Stephanie Pearce: Pie baking
November 3, 2013
Fall is the perfect time to make pies. The cooler weather makes it tolerable to turn the oven on and heat up the house. The smell of the baking pie crust wrapped around the warm, fragrant fruit fills the air. Making pies totally from scratch isn't heard of a lot with the convenience of pre-made pie crusts and even frozen pies. My favorite part of pie baking is the leftover crust my mom would make into cinnamon sticks.
This leads me to one of my favorite memories of a pie baking contest. My dad is a pretty big man (I look like the girl version of him). He loves his food. He also knows how to get people to cook it for him. Now that I look back on this contest, I realize just how good he was at it.
My mom made my dad a pie one night and he pointed out all the things wrong with it in front of a lot of us kids, including our neighbor, Glenda. He complained the pie crust wasn't flaky enough and that the apples were cut too large. He complained it didn't taste as good as his mother's and that no one could make a pie crust as good as his mother's.
This is where, if he was my husband, I would tell him if he didn't like it, he didn't have to eat it. Then, the next time he asked for a pie, I would tell him maybe his mother would be happy to make it. But my mom never did. She would work harder to make it the way he wanted it the next time. Of course, Dad realized that if he complained, more pies came.
Glenda heard Dad complaining and she took it as a challenge. She challenged my mom to a pie bake-off and Dad would taste test and decide whose pie was best.
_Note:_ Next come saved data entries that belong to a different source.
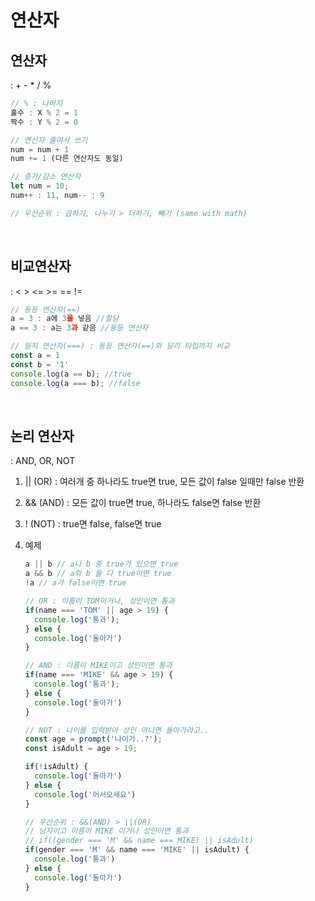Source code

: # 연산자

## 연산자
: + - * / %

  ```javascript
  // % : 나머지 
  홀수 : X % 2 = 1
  짝수 : Y % 2 = 0

  // 연산자 줄여서 쓰기
  num = num + 1 
  num += 1 (다른 연산자도 동일)

  // 증가/감소 연산자
  let num = 10;
  num++ : 11, num-- : 9

  // 우선순위 : 곱하기, 나누기 > 더하기, 빼기 (same with math) 
  ```
  <br>
    
## 비교연산자 
:  <  >  <=  >=  ==  !=

  ```javascript
  // 동등 연산자(==)
  a = 3 : a에 3을 넣음 //할당
  a == 3 : a는 3과 같음 //동등 연산자
  
  // 일치 연산자(===) : 동등 연산자(==)와 달리 타입까지 비교
  const a = 1
  const b = '1'
  console.log(a == b); //true
  console.log(a === b); //false
  ```
  <br>

## 논리 연산자 
: AND, OR, NOT
1. || (OR) : 여러개 중 하나라도 true면 true, 모든 값이 false 일때만 false 반환
2. && (AND) : 모든 값이 true면 true, 하나라도 false면 false 반환
3. ! (NOT) : true면 false, false면 true
4. 예제

    ```javascript
    a || b // a나 b 중 true가 있으면 true
    a && b // a와 b 둘 다 true이면 true
    !a // a가 false이면 true
    
    // OR : 이름이 TOM이거나, 성인이면 통과
    if(name === 'TOM' || age > 19) {
      console.log('통과');
    } else { 
      console.log('돌아가')
    }
    
    // AND : 이름이 MIKE이고 성인이면 통과
    if(name === 'MIKE' && age > 19) {
      console.log('통과');
    } else { 
      console.log('돌아가')
    }
    
    // NOT : 나이를 입력받아 성인 아니면 돌아가라고..
    const age = prompt('나이가..?');
    const isAdult = age > 19;
    
    if(!isAdult) {
      console.log('돌아가')
    } else { 
      console.log('어서오세요')
    }
    
    // 우선순위 : &&(AND) > ||(OR)
    // 남자이고 이름이 MIKE 이거나 성인이면 통과
    // if((gender === 'M' && name === MIKE) || isAdult)
    if(gender === 'M' && name === 'MIKE' || isAdult) {
      console.log('통과')
    } else {
      console.log('돌아가')
    }
      
    ```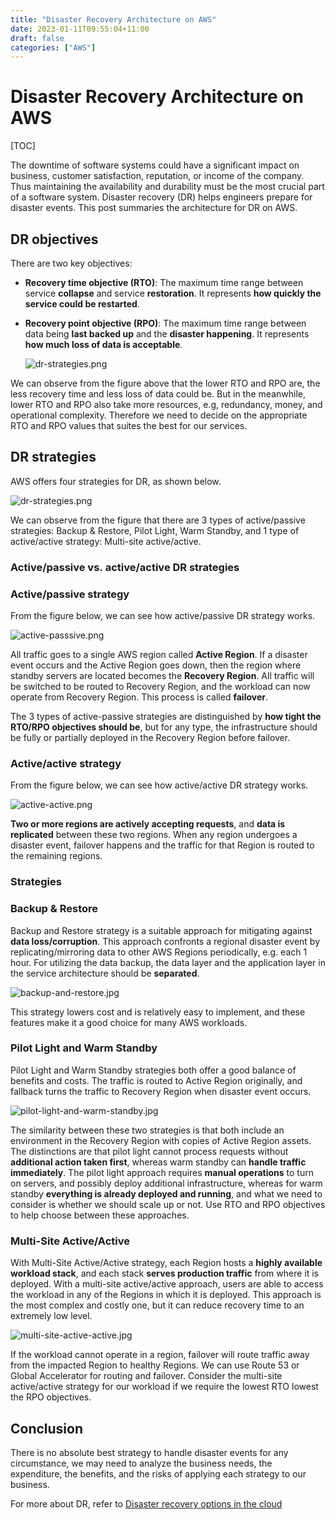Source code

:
 ```yaml
---
title: "Disaster Recovery Architecture on AWS"
date: 2023-01-11T09:55:04+11:00
draft: false
categories: ["AWS"]
---
```


# Disaster Recovery Architecture on AWS

[TOC]

The downtime of software systems could have a significant impact on business, customer satisfaction, reputation, or income of the company. Thus maintaining the availability and durability must be the most crucial part of a software system. Disaster recovery (DR) helps engineers prepare for disaster events. This post summaries the architecture for DR on AWS.

## DR objectives

There are two key objectives:

- **Recovery time objective (RTO)**: The maximum time range between service **collapse** and service **restoration**. It represents **how quickly the service could be restarted**.
- **Recovery point objective (RPO)**: The maximum time range between data being **last backed up** and the **disaster happening**. It represents **how much loss of data is acceptable**.
    
    ![dr-strategies.png](./dr-strategies.png)
    

We can observe from the figure above that the lower RTO and RPO are, the less recovery time and less loss of data could be. But in the meanwhile, lower RTO and RPO also take more resources, e.g, redundancy, money, and operational complexity. Therefore we need to decide on the appropriate RTO and RPO values that suites the best for our services.

## DR strategies

AWS offers four strategies for DR, as shown below.

![dr-strategies.png](./dr-strategies%201.png)

We can observe from the figure that there are 3 types of active/passive strategies: Backup & Restore, Pilot Light, Warm Standby, and 1 type of active/active strategy: Multi-site active/active.

### Active/passive vs. active/active DR strategies

### Active/passive strategy

From the figure below, we can see how active/passive DR strategy works.

![active-passsive.png](./active-passsive.png)

All traffic goes to a single AWS region called **Active Region**. If a disaster event occurs and the Active Region goes down, then the region where standby servers are located becomes the **Recovery Region**. All traffic will be switched to be routed to Recovery Region, and the workload can now operate from Recovery Region. This process is called **failover**.

The 3 types of active-passive strategies are distinguished by **how tight the RTO/RPO objectives should be**, but for any type, the infrastructure should be fully or partially deployed in the Recovery Region before failover.

### Active/active strategy

From the figure below, we can see how active/active DR strategy works.

![active-active.png](./active-active.png)

**Two or more regions are actively accepting requests**, and **data is replicated** between these two regions. When any region undergoes a disaster event, failover happens and the traffic for that Region is routed to the remaining regions.

### Strategies

### Backup & Restore

Backup and Restore strategy is a suitable approach for mitigating against **data loss/corruption**. This approach confronts a regional disaster event by replicating/mirroring data to other AWS Regions periodically, e.g. each 1 hour. For utilizing the data backup, the data layer and the application layer in the service architecture should be **separated**.

![backup-and-restore.jpg](./backup-and-restore.jpg)

This strategy lowers cost and is relatively easy to implement, and these features make it a good choice for many AWS workloads.

### Pilot Light and Warm Standby

Pilot Light and Warm Standby strategies both offer a good balance of benefits and costs. The traffic is routed to Active Region originally, and fallback turns the traffic to Recovery Region when disaster event occurs.

![pilot-light-and-warm-standby.jpg](./pilot-light-and-warm-standby.jpg)

The similarity between these two strategies is that both include an environment in the Recovery Region with copies of Active Region assets. The distinctions are that pilot light cannot process requests without **additional action taken first**, whereas warm standby can **handle traffic immediately**. The pilot light approach requires **manual operations** to turn on servers, and possibly deploy additional infrastructure, whereas for warm standby **everything is already deployed and running**, and what we need to consider is whether we should scale up or not. Use RTO and RPO objectives to help choose between these approaches.

### Multi-Site Active/Active

With Multi-Site Active/Active strategy, each Region hosts a **highly available workload stack**, and each stack **serves production traffic** from where it is deployed. With a multi-site active/active approach, users are able to access the workload in any of the Regions in which it is deployed. This approach is the most complex and costly one, but it can reduce recovery time to an extremely low level.

![multi-site-active-active.jpg](./multi-site-active-active.jpg)

If the workload cannot operate in a region, failover will route traffic away from the impacted Region to healthy Regions. We can use Route 53 or Global Accelerator for routing and failover. Consider the multi-site active/active strategy for our workload if we require the lowest RTO lowest the RPO objectives.

## Conclusion

There is no absolute best strategy to handle disaster events for any circumstance, we may need to analyze the business needs, the expenditure, the benefits, and the risks of applying each strategy to our business.

For more about DR, refer to [Disaster recovery options in the cloud](https://docs.aws.amazon.com/whitepapers/latest/disaster-recovery-workloads-on-aws/disaster-recovery-options-in-the-cloud.html#multi-site-activeactive)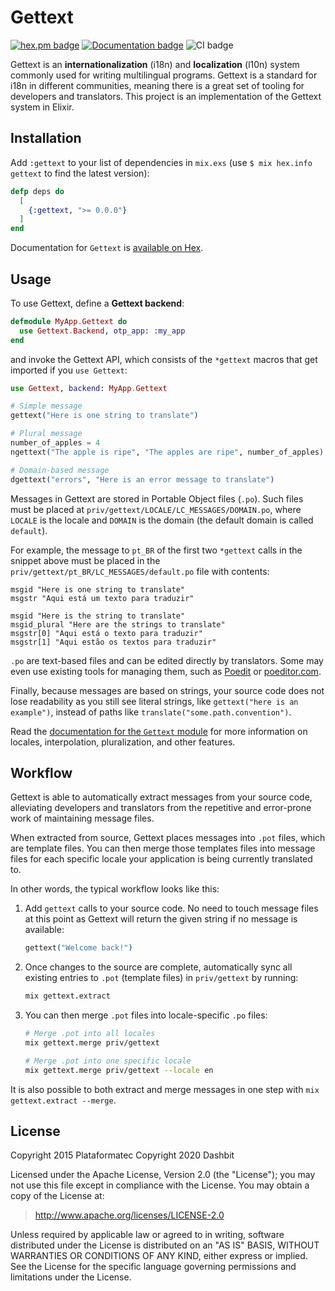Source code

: # Gettext

[![hex.pm badge](https://img.shields.io/badge/Package%20on%20hex.pm-informational)](https://hex.pm/packages/gettext)
[![Documentation badge](https://img.shields.io/badge/Documentation-ff69b4)][docs-gettext]
![CI badge](https://github.com/elixir-gettext/gettext/workflows/CI/badge.svg)

Gettext is an **internationalization** (i18n) and **localization** (l10n) system commonly used for writing multilingual programs. Gettext is a standard for i18n in different communities, meaning there is a great set of tooling for developers and translators. This project is an implementation of the Gettext system in Elixir.

## Installation

Add `:gettext` to your list of dependencies in `mix.exs` (use `$ mix hex.info gettext` to find the latest version):

```elixir
defp deps do
  [
    {:gettext, ">= 0.0.0"}
  ]
end
```

Documentation for `Gettext` is [available on Hex][docs-gettext].

## Usage

To use Gettext, define a **Gettext backend**:

```elixir
defmodule MyApp.Gettext do
  use Gettext.Backend, otp_app: :my_app
end
```

and invoke the Gettext API, which consists of the `*gettext` macros that get imported if you `use Gettext`:

```elixir
use Gettext, backend: MyApp.Gettext

# Simple message
gettext("Here is one string to translate")

# Plural message
number_of_apples = 4
ngettext("The apple is ripe", "The apples are ripe", number_of_apples)

# Domain-based message
dgettext("errors", "Here is an error message to translate")
```

Messages in Gettext are stored in Portable Object files (`.po`). Such files must be placed at `priv/gettext/LOCALE/LC_MESSAGES/DOMAIN.po`, where `LOCALE` is the locale and `DOMAIN` is the domain (the default domain is called `default`).

For example, the message to `pt_BR` of the first two `*gettext` calls in the snippet above must be placed in the `priv/gettext/pt_BR/LC_MESSAGES/default.po` file with contents:

```pot
msgid "Here is one string to translate"
msgstr "Aqui está um texto para traduzir"

msgid "Here is the string to translate"
msgid_plural "Here are the strings to translate"
msgstr[0] "Aqui está o texto para traduzir"
msgstr[1] "Aqui estão os textos para traduzir"
```

`.po` are text-based files and can be edited directly by translators. Some may even use existing tools for managing them, such as [Poedit][poedit] or [poeditor.com][poeditor.com].

Finally, because messages are based on strings, your source code does not lose readability as you still see literal strings, like `gettext("here is an example")`, instead of paths like `translate("some.path.convention")`.

Read the [documentation for the `Gettext` module][docs-gettext-module] for more information on locales, interpolation, pluralization, and other features.

## Workflow

Gettext is able to automatically extract messages from your source code, alleviating developers and translators from the repetitive and error-prone work of maintaining message files.

When extracted from source, Gettext places messages into `.pot` files, which are template files. You can then merge those templates files into message files for each specific locale your application is being currently translated to.

In other words, the typical workflow looks like this:

  1. Add `gettext` calls to your source code. No need to touch message files
     at this point as Gettext will return the given string if no message is
     available:

     ```elixir
     gettext("Welcome back!")
     ```

  2. Once changes to the source are complete, automatically sync all existing entries to `.pot` (template files) in `priv/gettext` by running:

     ```bash
     mix gettext.extract
     ```

  3. You can then merge `.pot` files into locale-specific `.po` files:

     ```bash
     # Merge .pot into all locales
     mix gettext.merge priv/gettext

     # Merge .pot into one specific locale
     mix gettext.merge priv/gettext --locale en
     ```

It is also possible to both extract and merge messages in one step with `mix gettext.extract --merge`.

## License

Copyright 2015 Plataformatec
Copyright 2020 Dashbit

  Licensed under the Apache License, Version 2.0 (the "License");
  you may not use this file except in compliance with the License.
  You may obtain a copy of the License at:

  > <http://www.apache.org/licenses/LICENSE-2.0>

  Unless required by applicable law or agreed to in writing, software
  distributed under the License is distributed on an "AS IS" BASIS,
  WITHOUT WARRANTIES OR CONDITIONS OF ANY KIND, either express or implied.
  See the License for the specific language governing permissions and
  limitations under the License.

[docs-gettext]: http://hexdocs.pm/gettext
[docs-gettext-module]: http://hexdocs.pm/gettext/Gettext.html
[poedit]: http://poedit.net/
[poeditor.com]: https://poeditor.com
Mom accepted the challenge and I think they decided on cherry pies for the bake-off.
The next day, I watched as Mom made several pie crusts. Not wasting anything, the crusts that didn't make her final pie went into those tasty cinnamon sticks, so I really was excited about failed crust attempts. Her final crust had been made with a careful combination of butter and cold water. This crust was flaky and delicious! She poured in the cherry filling. She carefully put a lattice top crust on it that took quite a while to get just right. And then she covered that with foil so it wouldn't burn. This was when I knew Mom was serious about the bake-off. She nearly always burned everything and had little regret about it. My dad was so big that she would laugh and say it was her burnt offering to her Buddha. So, taking this step to not burn the crust was a serious one.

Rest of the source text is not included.